What you will do:
Go through the entries and transcribe each one exactly, dropping the pictures.

Items from a data source:
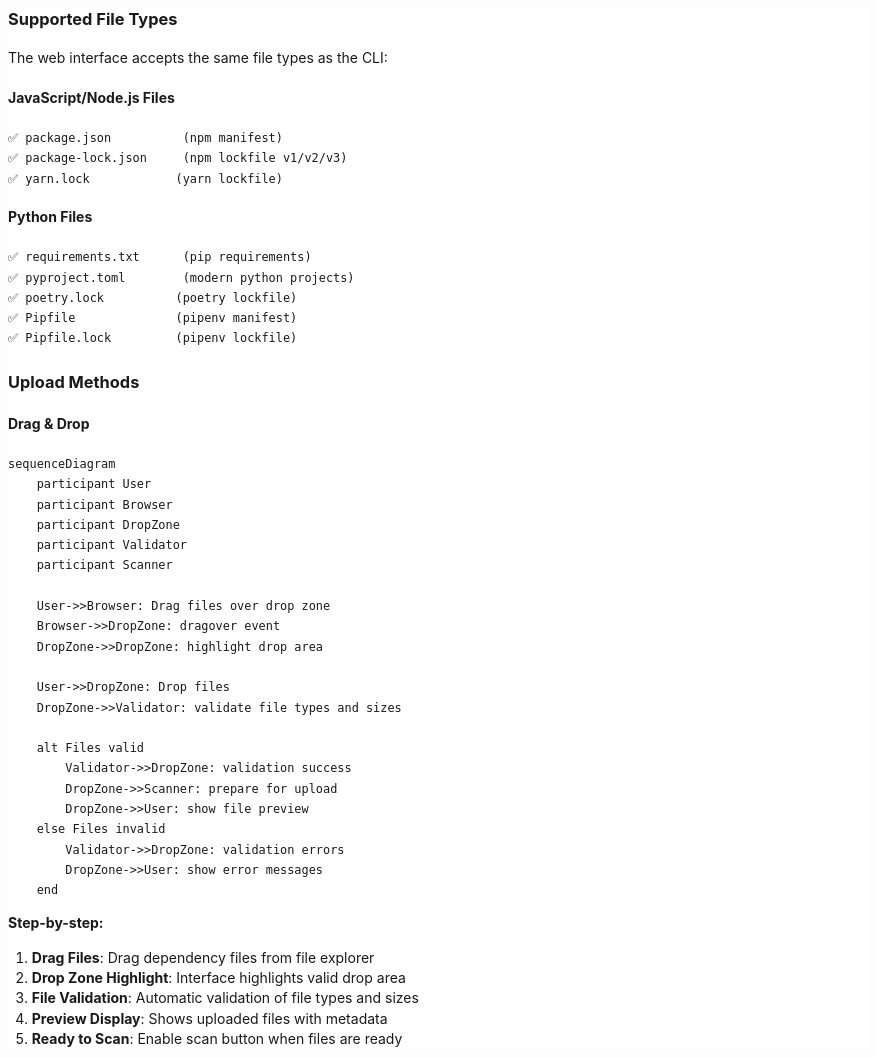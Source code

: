 ### Supported File Types

The web interface accepts the same file types as the CLI:

#### **JavaScript/Node.js Files**
```
✅ package.json          (npm manifest)
✅ package-lock.json     (npm lockfile v1/v2/v3)  
✅ yarn.lock            (yarn lockfile)
```

#### **Python Files**
```
✅ requirements.txt      (pip requirements)
✅ pyproject.toml        (modern python projects)
✅ poetry.lock          (poetry lockfile)
✅ Pipfile              (pipenv manifest)
✅ Pipfile.lock         (pipenv lockfile)
```

### Upload Methods

#### **Drag & Drop**
```mermaid
sequenceDiagram
    participant User
    participant Browser
    participant DropZone
    participant Validator
    participant Scanner
    
    User->>Browser: Drag files over drop zone
    Browser->>DropZone: dragover event
    DropZone->>DropZone: highlight drop area
    
    User->>DropZone: Drop files
    DropZone->>Validator: validate file types and sizes
    
    alt Files valid
        Validator->>DropZone: validation success
        DropZone->>Scanner: prepare for upload
        DropZone->>User: show file preview
    else Files invalid
        Validator->>DropZone: validation errors
        DropZone->>User: show error messages
    end
```

**Step-by-step:**
1. **Drag Files**: Drag dependency files from file explorer
2. **Drop Zone Highlight**: Interface highlights valid drop area
3. **File Validation**: Automatic validation of file types and sizes
4. **Preview Display**: Shows uploaded files with metadata
5. **Ready to Scan**: Enable scan button when files are ready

The completed task:
Source code

: ### Supported File Types

The web interface accepts the same file types as the CLI:

#### **JavaScript/Node.js Files**
```
✅ package.json          (npm manifest)
✅ package-lock.json     (npm lockfile v1/v2/v3)  
✅ yarn.lock            (yarn lockfile)
```

#### **Python Files**
```
✅ requirements.txt      (pip requirements)
✅ pyproject.toml        (modern python projects)
✅ poetry.lock          (poetry lockfile)
✅ Pipfile              (pipenv manifest)
✅ Pipfile.lock         (pipenv lockfile)
```

### Upload Methods

#### **Drag & Drop**
```mermaid
sequenceDiagram
    participant User
    participant Browser
    participant DropZone
    participant Validator
    participant Scanner
    
    User->>Browser: Drag files over drop zone
    Browser->>DropZone: dragover event
    DropZone->>DropZone: highlight drop area
    
    User->>DropZone: Drop files
    DropZone->>Validator: validate file types and sizes
    
    alt Files valid
        Validator->>DropZone: validation success
        DropZone->>Scanner: prepare for upload
        DropZone->>User: show file preview
    else Files invalid
        Validator->>DropZone: validation errors
        DropZone->>User: show error messages
    end
```

**Step-by-step:**
1. **Drag Files**: Drag dependency files from file explorer
2. **Drop Zone Highlight**: Interface highlights valid drop area
3. **File Validation**: Automatic validation of file types and sizes
4. **Preview Display**: Shows uploaded files with metadata
5. **Ready to Scan**: Enable scan button when files are ready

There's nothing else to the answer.